● **Excerpted records**
========================================

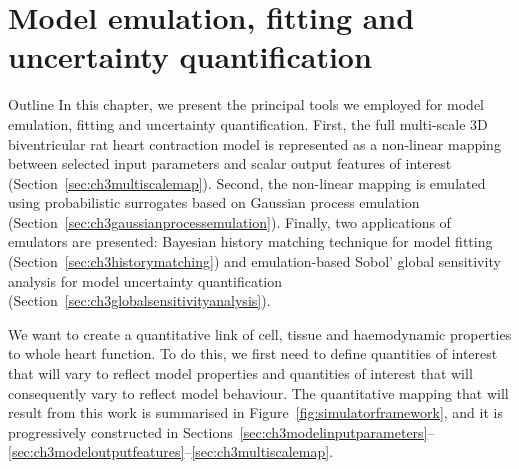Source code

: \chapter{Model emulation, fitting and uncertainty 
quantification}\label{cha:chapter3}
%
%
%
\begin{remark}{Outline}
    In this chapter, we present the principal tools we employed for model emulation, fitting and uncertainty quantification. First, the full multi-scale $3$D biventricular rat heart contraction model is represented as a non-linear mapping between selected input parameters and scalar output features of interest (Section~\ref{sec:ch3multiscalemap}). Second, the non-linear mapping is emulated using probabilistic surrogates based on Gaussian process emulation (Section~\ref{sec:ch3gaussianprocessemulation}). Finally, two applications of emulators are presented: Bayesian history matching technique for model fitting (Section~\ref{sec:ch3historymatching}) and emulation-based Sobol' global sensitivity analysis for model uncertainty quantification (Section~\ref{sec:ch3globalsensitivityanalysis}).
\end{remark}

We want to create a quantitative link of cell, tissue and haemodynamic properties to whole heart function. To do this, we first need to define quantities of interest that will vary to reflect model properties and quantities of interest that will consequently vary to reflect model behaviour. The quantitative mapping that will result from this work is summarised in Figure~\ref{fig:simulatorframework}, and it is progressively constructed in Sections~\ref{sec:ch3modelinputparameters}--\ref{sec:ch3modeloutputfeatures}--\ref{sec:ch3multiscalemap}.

========================================

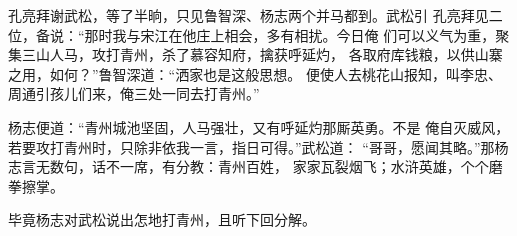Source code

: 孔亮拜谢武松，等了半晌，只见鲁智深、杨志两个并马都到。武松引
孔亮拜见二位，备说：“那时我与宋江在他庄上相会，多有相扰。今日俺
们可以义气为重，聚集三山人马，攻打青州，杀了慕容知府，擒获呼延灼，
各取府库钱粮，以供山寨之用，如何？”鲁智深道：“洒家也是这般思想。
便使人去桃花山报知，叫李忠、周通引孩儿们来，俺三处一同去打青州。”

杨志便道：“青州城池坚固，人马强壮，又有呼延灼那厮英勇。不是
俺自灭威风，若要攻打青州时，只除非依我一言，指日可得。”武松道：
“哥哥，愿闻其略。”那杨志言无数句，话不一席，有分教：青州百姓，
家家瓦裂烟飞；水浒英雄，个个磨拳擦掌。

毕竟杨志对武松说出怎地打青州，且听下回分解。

========================================

● **Aim of the task**
The answer must consist of each line from the entries that contains the string "quantification".

● **Response for this exercise**
quantification}\label{cha:chapter3}
    In this chapter, we present the principal tools we employed for model emulation, fitting and uncertainty quantification. First, the full multi-scale $3$D biventricular rat heart contraction model is represented as a non-linear mapping between selected input parameters and scalar output features of interest (Section~\ref{sec:ch3multiscalemap}). Second, the non-linear mapping is emulated using probabilistic surrogates based on Gaussian process emulation (Section~\ref{sec:ch3gaussianprocessemulation}). Finally, two applications of emulators are presented: Bayesian history matching technique for model fitting (Section~\ref{sec:ch3historymatching}) and emulation-based Sobol' global sensitivity analysis for model uncertainty quantification (Section~\ref{sec:ch3globalsensitivityanalysis}).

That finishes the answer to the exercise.